Un film invisible

Publié le par Yves-André Samère

Voir Serge Gainsbourg dans un film réalisé par... Jerry Lewis, ça vous dirait ?

Mais non, je ne déraille pas. Aussi bizarre que cela paraisse (mais après tout, Jean d’Ormesson a bien interprété François Mitterrand dans un film, et Salman Rushdie a joué un docteur dans Une affaire de famille !), aussi bizarre que cela paraisse, disais-je, le film existe. Il s’intitule The day the clown cried, c’est-à-dire « Le jour où le clown a pleuré », et a été tourné en 1972, en Suède et un peu à Paris.

Y jouaient aussi, outre Jerry lui-même et Pierre Étaix (auteur génial, très admiré de Jerry et de Fellini), le musicien Claude Bolling, le chanteur-acteur Armand Mestral (partenaire de Jacques Brel dans L’homme de la Mancha, sur scène), et Anton Diffring, célèbre acteur allemand, qui tenait souvent des rôles d’officier nazi.

Hélas, il y a eu un conflit avec le producteur Nat Wachsberger, qui n’avait plus d’argent et n’avait pas pu payer à Joan O’Brien les droits de son histoire. Jerry a terminé le film avec son propre argent, mais un litige est néanmoins demeuré, et aucune des parties en présence n’a réussi à se mettre d’accord avec les autres. Le film n’est donc pas sorti, la seule copie qui existe est gardée par Jerry, et, après cela, il n’a plus fait que deux films de cinéma, en 1980 et 1983, mais le cœur n’y était plus, et il a laissé tomber.

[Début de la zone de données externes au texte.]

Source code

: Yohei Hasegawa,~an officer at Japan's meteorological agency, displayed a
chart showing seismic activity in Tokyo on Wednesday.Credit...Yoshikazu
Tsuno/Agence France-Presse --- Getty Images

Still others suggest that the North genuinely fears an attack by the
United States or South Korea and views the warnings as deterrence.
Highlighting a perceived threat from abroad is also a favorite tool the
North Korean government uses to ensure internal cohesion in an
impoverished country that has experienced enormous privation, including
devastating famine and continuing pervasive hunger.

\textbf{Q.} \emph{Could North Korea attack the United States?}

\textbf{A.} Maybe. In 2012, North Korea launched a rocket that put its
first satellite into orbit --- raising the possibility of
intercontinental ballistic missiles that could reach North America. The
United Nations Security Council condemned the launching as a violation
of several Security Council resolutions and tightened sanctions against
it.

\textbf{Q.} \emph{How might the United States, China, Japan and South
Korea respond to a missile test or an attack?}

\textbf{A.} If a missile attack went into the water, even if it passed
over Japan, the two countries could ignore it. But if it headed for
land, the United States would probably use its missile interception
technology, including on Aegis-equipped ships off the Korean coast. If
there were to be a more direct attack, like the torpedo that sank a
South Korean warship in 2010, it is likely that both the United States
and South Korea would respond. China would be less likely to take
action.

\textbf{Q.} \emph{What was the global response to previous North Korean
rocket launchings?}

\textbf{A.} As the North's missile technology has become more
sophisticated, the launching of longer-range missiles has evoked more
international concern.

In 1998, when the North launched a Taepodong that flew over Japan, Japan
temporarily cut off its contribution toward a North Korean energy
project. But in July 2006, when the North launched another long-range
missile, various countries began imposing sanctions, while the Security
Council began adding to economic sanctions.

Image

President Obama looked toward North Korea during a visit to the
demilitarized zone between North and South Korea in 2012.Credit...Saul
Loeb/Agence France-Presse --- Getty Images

Ce film invisible racontait ceci : Helmut Doork (joué par Jerry), qui avait été un clown célèbre, est renvoyé de son cirque, pour s’être enivré dans un bar (les scènes de cirque ont été tournée à Paris, au Cirque d’Hiver, où Jerry passait à l’époque) et s’être moqué d’Hitler devant des agents de la Gestapo. On l’envoie dans un camp de prisonniers. Désireux de préserver sa légende, il refuse de jouer pour ses compagnons de captivité. Au fil du temps, le camp commence à se remplir de Juifs, mais il leur est interdit de fraterniser avec les autres prisonniers. Finalement, Helmut est obligé de jouer s’il ne veut pas être battu, mais il échoue à faire rire. Il va alors tenter de répéter son numéro dans la cour de la prison. Là, il entend rire, et découvre un groupe d’enfants juifs qui le regardent, de derrière la palissade de la cour. Heureux d’être de nouveau apprécié, il se fabrique une tenue de clown, commence à jouer régulièrement, et son public augmente. Mais un nouveau commandant de la prison lui ordonne d’arrêter. Il refuse et continue, on le bat, et il est mis au secret. Or les nazis ont l’idée de l’utiliser afin de calmer les enfants au moment où on les fait monter dans un wagon à bestiaux pour les transférer dans un autre camp. Helmut obéit, mais il est enfermé par accident avec les enfants, et arrive le lendemain à Auschwitz.

On dit que Jerry a honte de ce film, qu’il estime raté, donc refuse de seulement en parler.